WORK TO BE COMPLETED | Write out all records as given; omit images.

Stored data entries
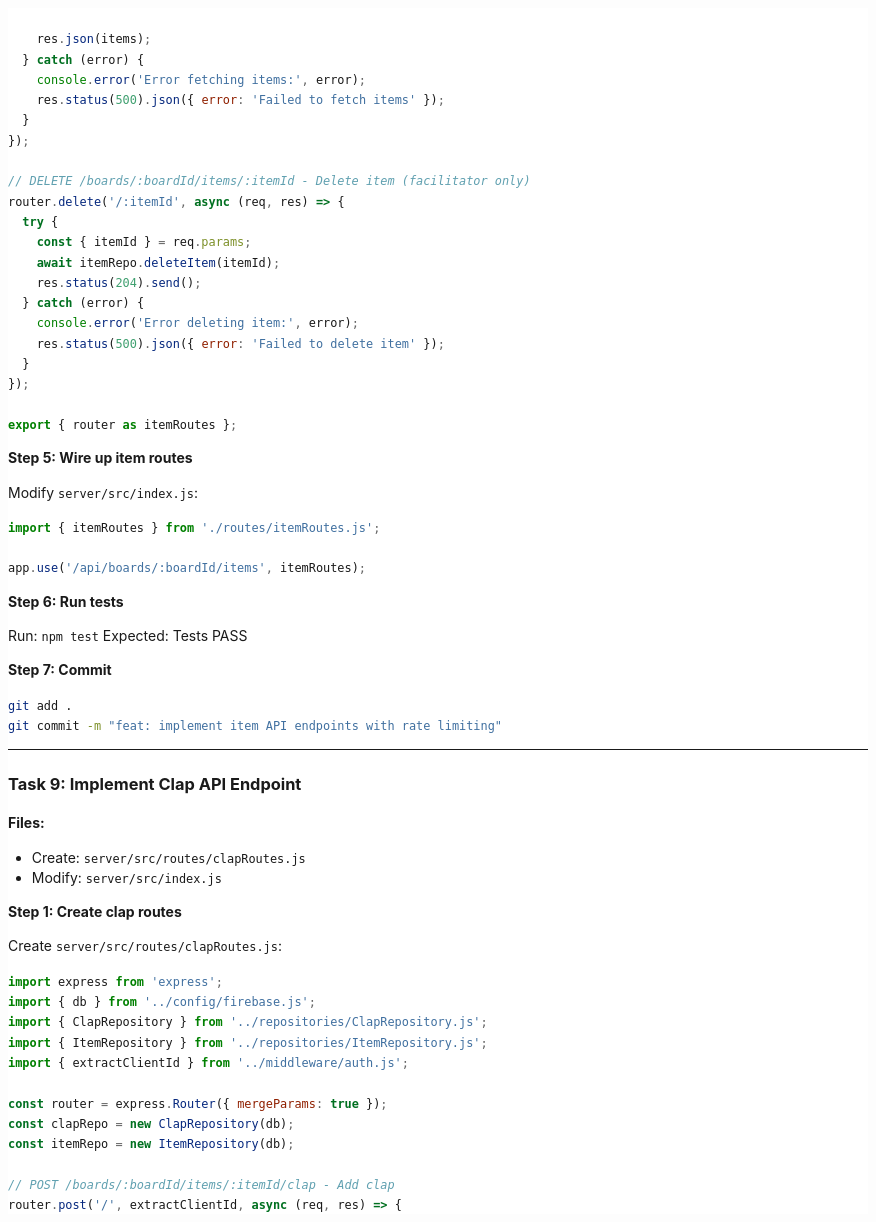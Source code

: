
 ```javascript

    res.json(items);
  } catch (error) {
    console.error('Error fetching items:', error);
    res.status(500).json({ error: 'Failed to fetch items' });
  }
});

// DELETE /boards/:boardId/items/:itemId - Delete item (facilitator only)
router.delete('/:itemId', async (req, res) => {
  try {
    const { itemId } = req.params;
    await itemRepo.deleteItem(itemId);
    res.status(204).send();
  } catch (error) {
    console.error('Error deleting item:', error);
    res.status(500).json({ error: 'Failed to delete item' });
  }
});

export { router as itemRoutes };
```

**Step 5: Wire up item routes**

Modify `server/src/index.js`:
```javascript
import { itemRoutes } from './routes/itemRoutes.js';

app.use('/api/boards/:boardId/items', itemRoutes);
```

**Step 6: Run tests**

Run: `npm test`
Expected: Tests PASS

**Step 7: Commit**

```bash
git add .
git commit -m "feat: implement item API endpoints with rate limiting"
```

---

### Task 9: Implement Clap API Endpoint

**Files:**
- Create: `server/src/routes/clapRoutes.js`
- Modify: `server/src/index.js`

**Step 1: Create clap routes**

Create `server/src/routes/clapRoutes.js`:
```javascript
import express from 'express';
import { db } from '../config/firebase.js';
import { ClapRepository } from '../repositories/ClapRepository.js';
import { ItemRepository } from '../repositories/ItemRepository.js';
import { extractClientId } from '../middleware/auth.js';

const router = express.Router({ mergeParams: true });
const clapRepo = new ClapRepository(db);
const itemRepo = new ItemRepository(db);

// POST /boards/:boardId/items/:itemId/clap - Add clap
router.post('/', extractClientId, async (req, res) => {
```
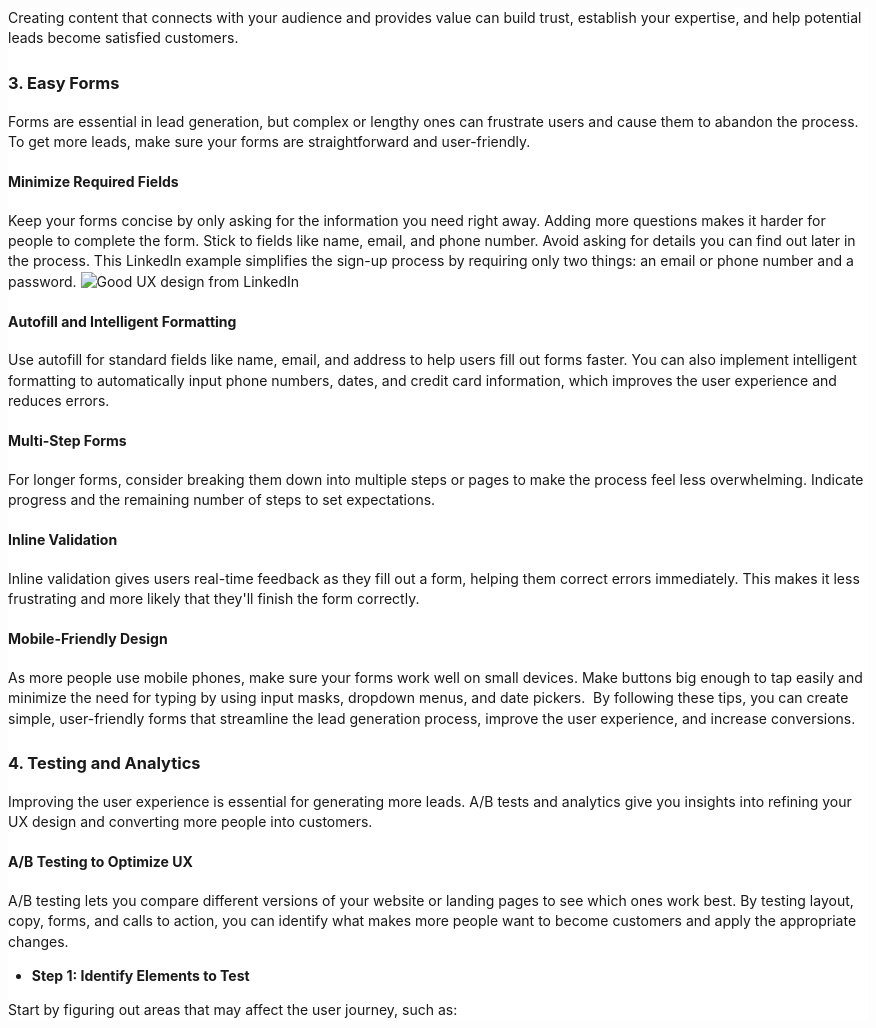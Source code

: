 Creating content that connects with your audience and provides value can build trust, establish your expertise, and help potential leads become satisfied customers.

### 3\. Easy Forms

Forms are essential in lead generation, but complex or lengthy ones can frustrate users and cause them to abandon the process. To get more leads, make sure your forms are straightforward and user-friendly.

#### Minimize Required Fields

Keep your forms concise by only asking for the information you need right away. Adding more questions makes it harder for people to complete the form. Stick to fields like name, email, and phone number. Avoid asking for details you can find out later in the process. This LinkedIn example simplifies the sign-up process by requiring only two things: an email or phone number and a password. ![Good UX design from LinkedIn](https://raffleleader-blog.s3.us-east-2.amazonaws.com/image3-2.png)

#### Autofill and Intelligent Formatting

Use autofill for standard fields like name, email, and address to help users fill out forms faster. You can also implement intelligent formatting to automatically input phone numbers, dates, and credit card information, which improves the user experience and reduces errors.

#### Multi-Step Forms

For longer forms, consider breaking them down into multiple steps or pages to make the process feel less overwhelming. Indicate progress and the remaining number of steps to set expectations.

#### Inline Validation

Inline validation gives users real-time feedback as they fill out a form, helping them correct errors immediately. This makes it less frustrating and more likely that they'll finish the form correctly.

#### Mobile-Friendly Design

As more people use mobile phones, make sure your forms work well on small devices. Make buttons big enough to tap easily and minimize the need for typing by using input masks, dropdown menus, and date pickers.  By following these tips, you can create simple, user-friendly forms that streamline the lead generation process, improve the user experience, and increase conversions.

### 4\. Testing and Analytics

Improving the user experience is essential for generating more leads. A/B tests and analytics give you insights into refining your UX design and converting more people into customers.

#### A/B Testing to Optimize UX

A/B testing lets you compare different versions of your website or landing pages to see which ones work best. By testing layout, copy, forms, and calls to action, you can identify what makes more people want to become customers and apply the appropriate changes.

*   **Step 1: Identify Elements to Test**

Start by figuring out areas that may affect the user journey, such as:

OUTPUT |
Source code

:
 ```javascript

    res.json(items);
  } catch (error) {
    console.error('Error fetching items:', error);
    res.status(500).json({ error: 'Failed to fetch items' });
  }
});

// DELETE /boards/:boardId/items/:itemId - Delete item (facilitator only)
router.delete('/:itemId', async (req, res) => {
  try {
    const { itemId } = req.params;
    await itemRepo.deleteItem(itemId);
    res.status(204).send();
  } catch (error) {
    console.error('Error deleting item:', error);
    res.status(500).json({ error: 'Failed to delete item' });
  }
});

export { router as itemRoutes };
```

**Step 5: Wire up item routes**

Modify `server/src/index.js`:
```javascript
import { itemRoutes } from './routes/itemRoutes.js';

app.use('/api/boards/:boardId/items', itemRoutes);
```

**Step 6: Run tests**

Run: `npm test`
Expected: Tests PASS

**Step 7: Commit**

```bash
git add .
git commit -m "feat: implement item API endpoints with rate limiting"
```

---

### Task 9: Implement Clap API Endpoint

**Files:**
- Create: `server/src/routes/clapRoutes.js`
- Modify: `server/src/index.js`

**Step 1: Create clap routes**

Create `server/src/routes/clapRoutes.js`:
```javascript
import express from 'express';
import { db } from '../config/firebase.js';
import { ClapRepository } from '../repositories/ClapRepository.js';
import { ItemRepository } from '../repositories/ItemRepository.js';
import { extractClientId } from '../middleware/auth.js';

const router = express.Router({ mergeParams: true });
const clapRepo = new ClapRepository(db);
const itemRepo = new ItemRepository(db);

// POST /boards/:boardId/items/:itemId/clap - Add clap
router.post('/', extractClientId, async (req, res) => {
```
Source code

: Creating content that connects with your audience and provides value can build trust, establish your expertise, and help potential leads become satisfied customers.

### 3\. Easy Forms

Forms are essential in lead generation, but complex or lengthy ones can frustrate users and cause them to abandon the process. To get more leads, make sure your forms are straightforward and user-friendly.

#### Minimize Required Fields

Keep your forms concise by only asking for the information you need right away. Adding more questions makes it harder for people to complete the form. Stick to fields like name, email, and phone number. Avoid asking for details you can find out later in the process. This LinkedIn example simplifies the sign-up process by requiring only two things: an email or phone number and a password. ![Good UX design from LinkedIn](https://raffleleader-blog.s3.us-east-2.amazonaws.com/image3-2.png)

#### Autofill and Intelligent Formatting

Use autofill for standard fields like name, email, and address to help users fill out forms faster. You can also implement intelligent formatting to automatically input phone numbers, dates, and credit card information, which improves the user experience and reduces errors.

#### Multi-Step Forms

For longer forms, consider breaking them down into multiple steps or pages to make the process feel less overwhelming. Indicate progress and the remaining number of steps to set expectations.

#### Inline Validation

Inline validation gives users real-time feedback as they fill out a form, helping them correct errors immediately. This makes it less frustrating and more likely that they'll finish the form correctly.

#### Mobile-Friendly Design

As more people use mobile phones, make sure your forms work well on small devices. Make buttons big enough to tap easily and minimize the need for typing by using input masks, dropdown menus, and date pickers.  By following these tips, you can create simple, user-friendly forms that streamline the lead generation process, improve the user experience, and increase conversions.

### 4\. Testing and Analytics

Improving the user experience is essential for generating more leads. A/B tests and analytics give you insights into refining your UX design and converting more people into customers.

#### A/B Testing to Optimize UX

A/B testing lets you compare different versions of your website or landing pages to see which ones work best. By testing layout, copy, forms, and calls to action, you can identify what makes more people want to become customers and apply the appropriate changes.

*   **Step 1: Identify Elements to Test**

Start by figuring out areas that may affect the user journey, such as:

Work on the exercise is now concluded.